'It's killing us': Inside the town 'ignoring' rape victims

There’s not much that scares Susie. As an Alaska Native woman, she thrives amid sub-zero winters in her village near the Arctic Circle.

But Susie is afraid to return to Nome. The man who raped her, she says, is still there.

“Just scares me, and I’m scared to see him, and thinking what he might do,” she says.

“But I’m not scared in the village, or any other villages, because I know he won’t come.

“But Nome is like ... I don’t really like to overnight in Nome.”

In this Feb. 23, 2019, photo, a woman shields her face from the wind during a snow storm as she walks on Front Street in Nome, Alaska. (AP Photo/Wong Maye-E)
A number of sexual assaults in Nome have not been investigated. Source: AP

He is a free man — no charges were filed against him. Susie reported to Nome police that she had been assaulted and went with the investigating officer to the hospital, where a forensic nurse was prepared to perform a sexual assault exam.

But the officer told the nurse not to bother, according to a hospital record that Susie released to The Associated Press.

“The officer stated that he was going to cancel the exam because he had already talked to the suspect and the man admitted that he ‘had sex’ with the patient but that it was consensual,” the nurse wrote in the report.

“Therefore the officer did not see a need for an exam.”

Police department fails rape survivors

In this Feb. 16, 2019, photo, Deidre Levi sits at the table of her grandmother's home in the Native Village of St.

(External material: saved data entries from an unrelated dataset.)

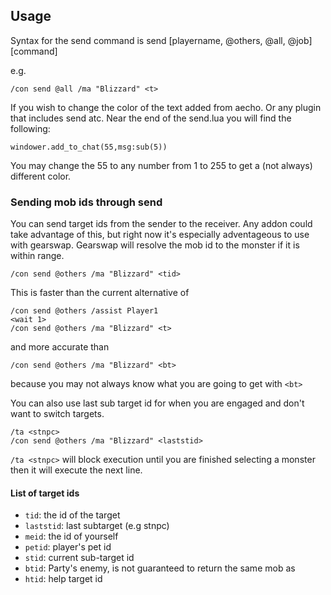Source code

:## Usage
Syntax for the send command is send [playername, @others, @all, @job] [command]

e.g. 
```
/con send @all /ma "Blizzard" <t>
```

If you wish to change the color of the text added from aecho. Or any plugin that includes send <player> atc. Near the end of the send.lua you will find the following:

```
windower.add_to_chat(55,msg:sub(5))
```

You may change the 55 to any number from 1 to 255 to get a (not always) different color. 

### Sending mob ids through send

You can send target ids from the sender to the receiver. Any addon could take advantage of this, but right now
it's especially adventageous to use with gearswap. Gearswap will resolve the mob id to the monster if it is within range.

```
/con send @others /ma "Blizzard" <tid>
```

This is faster than the current alternative of
```
/con send @others /assist Player1
<wait 1>
/con send @others /ma "Blizzard" <t>
```

and more accurate than

```
/con send @others /ma "Blizzard" <bt>
```

because you may not always know what you are going to get with `<bt>`

You can also use last sub target id for when you are engaged and don't want to switch targets.

```
/ta <stnpc>
/con send @others /ma "Blizzard" <laststid>
```

`/ta <stnpc>` will block execution until you are finished selecting a monster
then it will execute the next line.

#### List of target ids

* `tid`: the id of the target
* `laststid`: last subtarget (e.g stnpc)
* `meid`: the id of yourself
* `petid`: player's pet id
* `stid`: current sub-target id
* `btid`: Party's enemy, is not guaranteed to return the same mob as <bt>
* `htid`: help target id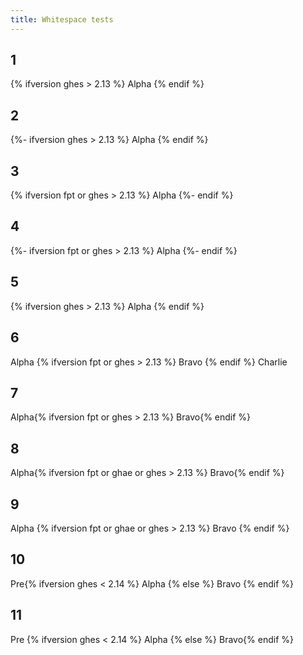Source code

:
 ```yaml
---
title: Whitespace tests
---
```


## 1
<div class="example1">
{% ifversion ghes > 2.13 %}
  Alpha
{% endif %}
</div>

## 2
<div class="example2">
{%- ifversion ghes > 2.13 %}
  Alpha
{% endif %}
</div>

## 3
<div class="example3">
{% ifversion fpt or ghes > 2.13 %}
  Alpha
{%- endif %}
</div>

## 4
<div class="example4">
{%- ifversion fpt or ghes > 2.13 %}
  Alpha
{%- endif %}
</div>

## 5
<div class="example5">
{% ifversion ghes > 2.13 %}
  Alpha
{% endif %}
</div>

## 6
<div class="example6">
  Alpha
{% ifversion fpt or ghes > 2.13 %}
  Bravo
{% endif %}
  Charlie
</div>

## 7
<div class="example7">
Alpha{% ifversion fpt or ghes > 2.13 %}
Bravo{% endif %}
</div>

## 8
<div class="example8">
Alpha{% ifversion fpt or ghae or ghes > 2.13 %}
Bravo{% endif %}
</div>

## 9
<div class="example9">
Alpha
{% ifversion fpt or ghae or ghes > 2.13 %}
Bravo
{% endif %}
</div>

## 10
<div class="example10">
Pre{% ifversion ghes < 2.14 %}
Alpha
{% else %}
Bravo
{% endif %}
</div>

## 11
<div class="example11">
Pre
{% ifversion ghes < 2.14 %}
Alpha
{% else %}
Bravo{% endif %}
</div>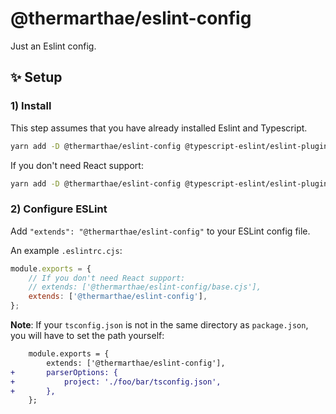 # @thermarthae/eslint-config

Just an Eslint config.

## ✨ Setup

### 1) Install

This step assumes that you have already installed Eslint and Typescript.

```bash
yarn add -D @thermarthae/eslint-config @typescript-eslint/eslint-plugin @typescript-eslint/parser eslint-plugin-import eslint-plugin-jsx-a11y eslint-plugin-react eslint-plugin-react-hooks eslint-plugin-simple-import-sort @stylistic/eslint-plugin
```

If you don't need React support:

```bash
yarn add -D @thermarthae/eslint-config @typescript-eslint/eslint-plugin @typescript-eslint/parser eslint-plugin-import eslint-plugin-simple-import-sort @stylistic/eslint-plugin
```

### 2) Configure ESLint

Add `"extends": "@thermarthae/eslint-config"` to your ESLint config file.

An example `.eslintrc.cjs`:

```js
module.exports = {
	// If you don't need React support:
	// extends: ['@thermarthae/eslint-config/base.cjs'],
	extends: ['@thermarthae/eslint-config'],
};
```

**Note**: If your `tsconfig.json` is not in the same directory as `package.json`, you will have to set the path yourself:

```diff
	module.exports = {
		extends: ['@thermarthae/eslint-config'],
+		parserOptions: {
+			project: './foo/bar/tsconfig.json',
+		},
	};
```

Michael, Alaska. Levi says she spoke up about being sexually assaulted because she wanted to be a role model for girls in Alaska. (AP Photo/Wong Maye-E)
In this Feb. 16, 2019, photo, Deidre Levi sits at the table of her grandmother's home in the Native Village of St. Michael, Alaska. Levi says she spoke up about being sexually assaulted because she wanted to be a role model for girls in Alaska. (AP Photo/Wong Maye-E)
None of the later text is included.